■ TASK DIRECTIONS ■
Nothing but the lines below, from the first through the line containing "9.6 (2021): 1239-1256.", should be set down, each one exactly and without pictures.

>>>

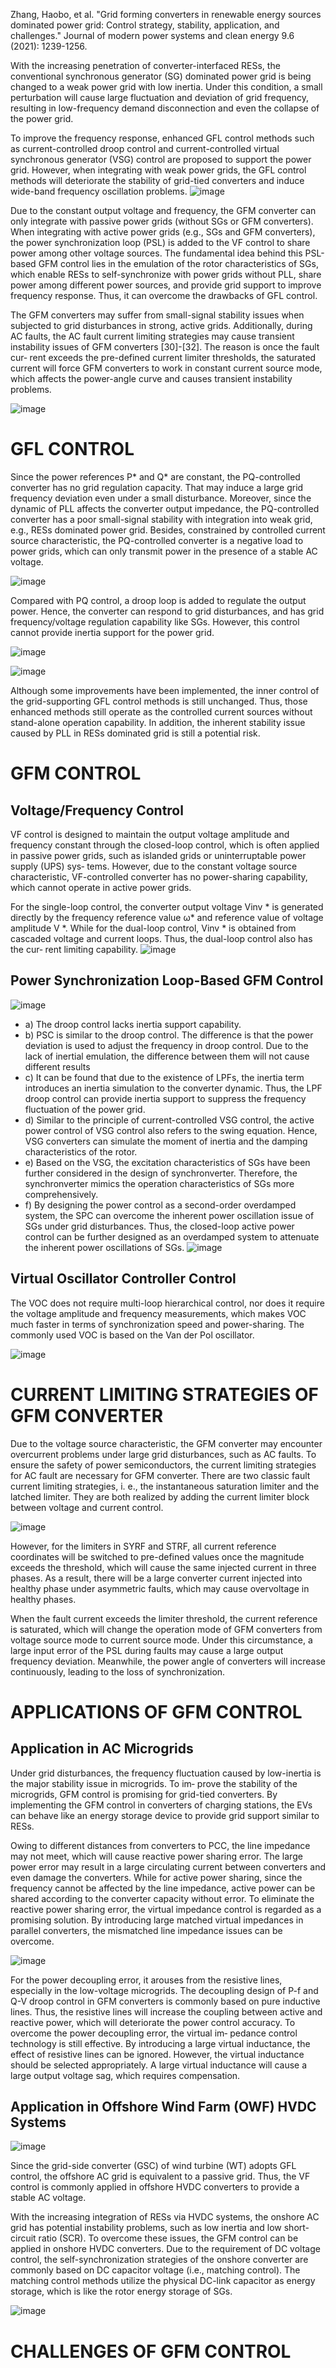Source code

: Zhang, Haobo, et al. "Grid forming converters in renewable energy sources dominated power grid: Control strategy, stability, application, and challenges." Journal of modern power systems and clean energy 9.6 (2021): 1239-1256.

<be>With the increasing penetration of converter-interfaced RESs, the conventional synchronous generator (SG) dominated power grid is being changed to a weak power grid with low inertia. Under this condition, a small perturbation will cause large fluctuation and deviation of grid frequency, resulting in low-frequency demand disconnection and even the collapse of the power grid.

<be>To improve the frequency response, enhanced GFL control methods such as current-controlled droop control and current-controlled virtual synchronous generator (VSG) control are proposed to support the power grid. However, when integrating with weak power grids, the GFL control methods will deteriorate the stability of grid-tied converters and induce wide-band frequency oscillation problems.
![image](https://github.com/MDerogarian/2023-Summer-Research-Plan/assets/74963406/eb2b05de-0df5-434c-abf1-bd8953e5d843)


<be>Due to the constant output voltage and frequency, the GFM converter can only integrate with passive power grids (without SGs or GFM converters). When integrating with active power grids (e.g., SGs and GFM converters), the power synchronization loop (PSL) is added to the VF control to share power among other voltage sources. 
<be>The fundamental idea behind this PSL-based GFM control lies in the emulation of the rotor characteristics of SGs, which enable RESs to self-synchronize with power grids without PLL, share power among different power sources, and provide grid support to improve frequency response. Thus, it can overcome the drawbacks of GFL control.

<be>The GFM converters may suffer from small-signal stability issues when subjected to grid disturbances in strong, active grids. Additionally, during AC faults, the AC fault current limiting strategies may cause transient instability issues of GFM converters [30]-[32]. The reason is once the fault cur‐ rent exceeds the pre-defined current limiter thresholds, the saturated current will force GFM converters to work in constant current source mode, which affects the power-angle curve and causes transient instability problems.

![image](https://github.com/MDerogarian/2023-Summer-Research-Plan/assets/74963406/adc49e37-595c-4b19-9b4b-8d2cd976681d)

# GFL CONTROL
<be>Since the power references P* and Q* are constant, the PQ-controlled converter has no grid regulation capacity. That may induce a large grid frequency deviation even under a small disturbance. Moreover, since the dynamic of PLL affects the converter output impedance, the PQ-controlled converter has a poor small-signal stability with integration into weak grid, e.g., RESs dominated power grid. Besides, constrained by controlled current source characteristic, the PQ-controlled converter is a negative load to power grids, which can only transmit power in the presence of a stable AC voltage.

![image](https://github.com/MDerogarian/2023-Summer-Research-Plan/assets/74963406/0b894a50-0919-4804-bfde-ee8b5b1ef6ee)

<be>Compared with PQ control, a droop loop is added to regulate the output power. Hence, the converter can respond to grid disturbances, and has grid frequency/voltage regulation capability like SGs. However, this control cannot provide inertia support for the power grid.

![image](https://github.com/MDerogarian/2023-Summer-Research-Plan/assets/74963406/94e8e7ba-22ee-44a3-a5aa-ce301d974283)


![image](https://github.com/MDerogarian/2023-Summer-Research-Plan/assets/74963406/90fd5333-7c15-4f39-89a6-39d60cd0c262)

Although some improvements have been implemented, the inner control of the grid-supporting GFL control methods is still unchanged. Thus, those enhanced methods still operate as the controlled current sources without stand-alone operation capability. In addition, the inherent stability issue caused by PLL in RESs dominated grid is still a potential risk.

# GFM CONTROL

## Voltage/Frequency Control
<be> VF control is designed to maintain the output voltage amplitude and frequency constant through the closed-loop control, which is often applied in passive power grids, such as islanded grids or uninterruptable power supply (UPS) sys‐ tems. However, due to the constant voltage source characteristic, VF-controlled converter has no power-sharing capability, which cannot operate in active power grids.

<be> For the single-loop control, the converter output voltage Vinv * is generated directly by the frequency reference value ω* and reference value of voltage amplitude V *. While for the dual-loop control, Vinv * is obtained from cascaded voltage and current loops. Thus, the dual-loop control also has the cur‐ rent limiting capability.
![image](https://github.com/MDerogarian/2023-Summer-Research-Plan/assets/74963406/315b8f59-8957-4227-b907-8f5eee2fae57)

## Power Synchronization Loop-Based GFM Control

![image](https://github.com/MDerogarian/2023-Summer-Research-Plan/assets/74963406/8cb1a99b-aefc-4edd-90c9-ba737281f8e5)

- a) The droop control lacks inertia support capability.
- b) PSC is similar to the droop control. The difference is that the power deviation is used to adjust the frequency in droop control. Due to the lack of inertial emulation, the difference between them will not cause different results
- c) It can be found that due to the existence of LPFs, the inertia term introduces an inertia simulation to the converter dynamic. Thus, the LPF droop control can provide inertia support to suppress the frequency fluctuation of the power grid.
- d) Similar to the principle of current-controlled VSG control, the active power control of VSG control also refers to the swing equation. Hence, VSG converters can simulate the moment of inertia and the damping characteristics of the rotor.
- e) Based on the VSG, the excitation characteristics of SGs have been further considered in the design of synchronverter. Therefore, the synchronverter mimics the operation characteristics of SGs more comprehensively.
- f) By designing the power control as a second-order overdamped system, the SPC can overcome the inherent power oscillation issue of SGs under grid disturbances. Thus, the closed-loop active power control can be further designed as an overdamped system to attenuate the inherent power oscillations of SGs.
![image](https://github.com/MDerogarian/2023-Summer-Research-Plan/assets/74963406/b9580e0e-43ed-4945-97a2-3700f8eff2b8)

## Virtual Oscillator Controller  Control

<be>The VOC does not require multi-loop hierarchical control, nor does it require the voltage amplitude and frequency measurements, which makes VOC much faster in terms of synchronization speed and power-sharing. The commonly used VOC is based on the Van der Pol oscillator.

![image](https://github.com/MDerogarian/2023-Summer-Research-Plan/assets/74963406/1b732600-a7b0-4c14-a8ee-3aeedef7519d)

# CURRENT LIMITING STRATEGIES OF GFM CONVERTER

<be>Due to the voltage source characteristic, the GFM converter may encounter overcurrent problems under large grid disturbances, such as AC faults. To ensure the safety of power semiconductors, the current limiting strategies for AC fault are necessary for GFM converter. There are two classic fault current limiting strategies, i. e., the instantaneous saturation limiter and the latched limiter. They are both realized by adding the current limiter block between voltage and current control.

![image](https://github.com/MDerogarian/2023-Summer-Research-Plan/assets/74963406/3d0f1046-7e1b-49d6-9e02-3fc29126f172)

<be>However, for the limiters in SYRF and STRF, all current reference coordinates will be switched to pre-defined values once the magnitude exceeds the threshold, which will cause the same injected current in three phases. As a result, there will be a large converter current injected into healthy phase under asymmetric faults, which may cause overvoltage in healthy phases.

<be> When the fault current exceeds the limiter threshold, the current reference is saturated, which will change the operation mode of GFM converters from voltage source mode to current source mode. Under this circumstance, a large input error of the PSL during faults may cause a large output frequency deviation. Meanwhile, the power angle of converters will increase continuously, leading to the loss of synchronization.

# APPLICATIONS OF GFM CONTROL

## Application in AC Microgrids

<be>Under grid disturbances, the frequency fluctuation caused by low-inertia is the major stability issue in microgrids. To im‐ prove the stability of the microgrids, GFM control is promising for grid-tied converters. By implementing the GFM control in converters of charging stations, the EVs can behave like an energy storage device to provide grid support similar to RESs. 

<be>Owing to different distances from converters to PCC, the line impedance may not meet, which will cause reactive power sharing error. The large power error may result in a large circulating current between converters and even damage the converters. While for active power sharing, since the frequency cannot be affected by the line impedance, active power can be shared according to the converter capacity without error. To eliminate the reactive power sharing error, the virtual impedance control is regarded as a promising solution. By introducing large matched virtual impedances in parallel converters, the mismatched line impedance issues can be overcome.

![image](https://github.com/MDerogarian/2023-Summer-Research-Plan/assets/74963406/5938b629-3d0e-4f0c-b737-56728b6101bd)

<be>For the power decoupling error, it arouses from the resistive lines, especially in the low-voltage microgrids. The decoupling design of P-f and Q-V droop control in GFM converters is commonly based on pure inductive lines. Thus, the resistive lines will increase the coupling between active and reactive power, which will deteriorate the power control accuracy. To overcome the power decoupling error, the virtual im‐ pedance control technology is still effective. By introducing a large virtual inductance, the effect of resistive lines can be ignored. However, the virtual inductance should be selected appropriately. A large virtual inductance will cause a large output voltage sag, which requires compensation.

## Application in Offshore Wind Farm (OWF) HVDC Systems

![image](https://github.com/MDerogarian/2023-Summer-Research-Plan/assets/74963406/5fc33545-65c4-4df1-be1e-18d52158e66e)

<be>Since the grid-side converter (GSC) of wind turbine (WT) adopts GFL control, the offshore AC grid is equivalent to a passive grid. Thus, the VF control is commonly applied in offshore HVDC converters to provide a stable AC voltage.

<be>With the increasing integration of RESs via HVDC systems, the onshore AC grid has potential instability problems, such as low inertia and low short-circuit ratio (SCR). To overcome these issues, the GFM control can be applied in onshore HVDC converters. Due to the requirement of DC voltage control, the self-synchronization strategies of the onshore converter are commonly based on DC capacitor voltage (i.e., matching control). The matching control methods utilize the physical DC-link capacitor as energy storage, which is like the rotor energy storage of SGs.

![image](https://github.com/MDerogarian/2023-Summer-Research-Plan/assets/74963406/402f3af2-a032-4cdc-8248-0f28199b5120)

# CHALLENGES OF GFM CONTROL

<<<

■ EXERCISE OUTPUT ■
Source code

: Zhang, Haobo, et al. "Grid forming converters in renewable energy sources dominated power grid: Control strategy, stability, application, and challenges." Journal of modern power systems and clean energy 9.6 (2021): 1239-1256.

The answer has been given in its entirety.